Brindisi is the Italian word for a drinking song, deriving from a German phrase “bring dir's” (Offer it to you). There are a fair few examples of them in opera, Verdi also included ones in his and though the most famous is the one in La Traviata. They generally take the form of a solo singer encouraging the group to sing and the group responding by joining in with the song.

Another Brindisi, "Inaffia l'ugola" from Verdi's Otello sung by Justino Diaz

Consumption

Violetta is brought to her untimely end by consumption, which is the more glamorous name for the singularly unglamorous disease Tuberculosis (TB). Mimi in La bohème(another TB ridden 19th Century Opera) meets the same fate as have millions of others for much of human history. The 19th Century brought a particularly high concentration of TB deaths in part due to much higher population densities in cities: roughly 25% of deaths in Europe during the 1800s were due to TB.

Somewhat bizarrely TB became a highly romanticized illness, known as the White Plague, and almost celebrated for its supposed purity. As well as Violetta and Mimi, Antonia in Les Contes d’Hoffmann is dying of TB and the disease features in a good deal of Romantic literature as a somehow noble, beautiful death. Byron went as far as to write "I should like to die from consumption".

It wasn’t until Robert Koch’s work in 1882 that TB was understood to be contagious, and prior to the 1940s it remained incurable. In his La bohème adaptation Rent Jonathan Larson replaced TB with AIDs, but TB is no disease of the past. Whilst it is true to say that it has been largely eliminated in wealthy nations, it is not nearly as true as it was 30 years ago in part due to a resurgence of TB in people who are HIV positive. According to the World Health Organization 1.4 million people died of TB in 2011.

Marie Duplessis

Marie Duplessis on whom Dumas based his novel (and therefore the real life Violetta) was born Alphonsine Rose Plessis in Normandy, 1824. Her journey to become one of the most infamous women in France is not an entirely happy one.

Marie Duplessis

When she was in her early teens she was effectively pimped out by her drunkard father to older men. He eventually sent her to Paris aged 15 to work for a seamstress. As an apprentice she earned very little and was effectively starving when she realized she could achieve far more by ‘working’ as a mistress.
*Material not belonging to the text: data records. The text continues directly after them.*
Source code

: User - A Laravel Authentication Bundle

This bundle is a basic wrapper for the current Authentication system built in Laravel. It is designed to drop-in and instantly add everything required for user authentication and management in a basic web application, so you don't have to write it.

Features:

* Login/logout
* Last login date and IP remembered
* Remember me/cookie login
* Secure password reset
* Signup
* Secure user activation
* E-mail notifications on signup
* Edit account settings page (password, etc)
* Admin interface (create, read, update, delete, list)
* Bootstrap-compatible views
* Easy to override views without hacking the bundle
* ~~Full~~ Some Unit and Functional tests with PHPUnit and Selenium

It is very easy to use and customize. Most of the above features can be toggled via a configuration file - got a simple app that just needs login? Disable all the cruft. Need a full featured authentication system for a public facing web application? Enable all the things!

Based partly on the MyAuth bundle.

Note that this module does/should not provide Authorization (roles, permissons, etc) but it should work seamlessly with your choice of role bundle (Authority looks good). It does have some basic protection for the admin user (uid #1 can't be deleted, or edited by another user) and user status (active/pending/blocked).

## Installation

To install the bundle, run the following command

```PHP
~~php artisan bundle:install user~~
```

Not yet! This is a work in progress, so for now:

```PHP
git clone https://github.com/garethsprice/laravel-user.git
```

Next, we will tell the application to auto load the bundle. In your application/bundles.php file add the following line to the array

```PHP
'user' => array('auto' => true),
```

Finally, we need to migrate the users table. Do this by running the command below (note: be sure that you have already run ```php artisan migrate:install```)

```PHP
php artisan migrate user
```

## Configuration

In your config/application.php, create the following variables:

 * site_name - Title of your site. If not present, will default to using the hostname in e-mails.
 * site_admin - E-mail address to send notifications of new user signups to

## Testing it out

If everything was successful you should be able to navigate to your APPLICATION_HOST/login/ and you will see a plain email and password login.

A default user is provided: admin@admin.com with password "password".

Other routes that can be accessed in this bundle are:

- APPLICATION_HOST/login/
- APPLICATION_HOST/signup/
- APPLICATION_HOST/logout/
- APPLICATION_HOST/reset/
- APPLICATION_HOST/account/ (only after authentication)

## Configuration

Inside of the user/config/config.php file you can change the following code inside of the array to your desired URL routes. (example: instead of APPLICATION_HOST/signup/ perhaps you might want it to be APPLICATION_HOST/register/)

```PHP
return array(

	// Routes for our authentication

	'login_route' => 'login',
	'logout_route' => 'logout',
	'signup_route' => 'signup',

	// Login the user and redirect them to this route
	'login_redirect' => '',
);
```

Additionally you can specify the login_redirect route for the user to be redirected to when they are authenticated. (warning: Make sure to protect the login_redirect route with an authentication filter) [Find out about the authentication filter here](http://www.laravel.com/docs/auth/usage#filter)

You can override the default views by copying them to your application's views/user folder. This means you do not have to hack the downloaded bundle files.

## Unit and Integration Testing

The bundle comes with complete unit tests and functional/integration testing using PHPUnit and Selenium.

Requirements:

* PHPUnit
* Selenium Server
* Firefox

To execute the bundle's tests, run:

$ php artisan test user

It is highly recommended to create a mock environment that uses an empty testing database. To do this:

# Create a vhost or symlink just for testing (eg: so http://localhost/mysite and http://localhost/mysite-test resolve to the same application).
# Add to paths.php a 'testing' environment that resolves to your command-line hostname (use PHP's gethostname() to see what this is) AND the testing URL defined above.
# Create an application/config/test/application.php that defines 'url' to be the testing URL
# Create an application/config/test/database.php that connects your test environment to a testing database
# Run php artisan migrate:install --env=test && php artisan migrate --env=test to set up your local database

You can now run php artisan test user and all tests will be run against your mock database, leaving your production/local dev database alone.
Her successive lovers increased in wealth and importance and she changed her name to Marie Duplessis (the Du adding an air of faux aristocracy). She cultivated a salon attended by the wealthiest of Paris, and made herself one of the most refined women in Paris. However, she developed tuberculosis and, despite the efforts of some of the most famous doctors in France, died nearly penniless in 1847, at the age of just 23. She achieved an astonishing amount, especially in the context of the gender politics of the era, but make no mistake how she did it!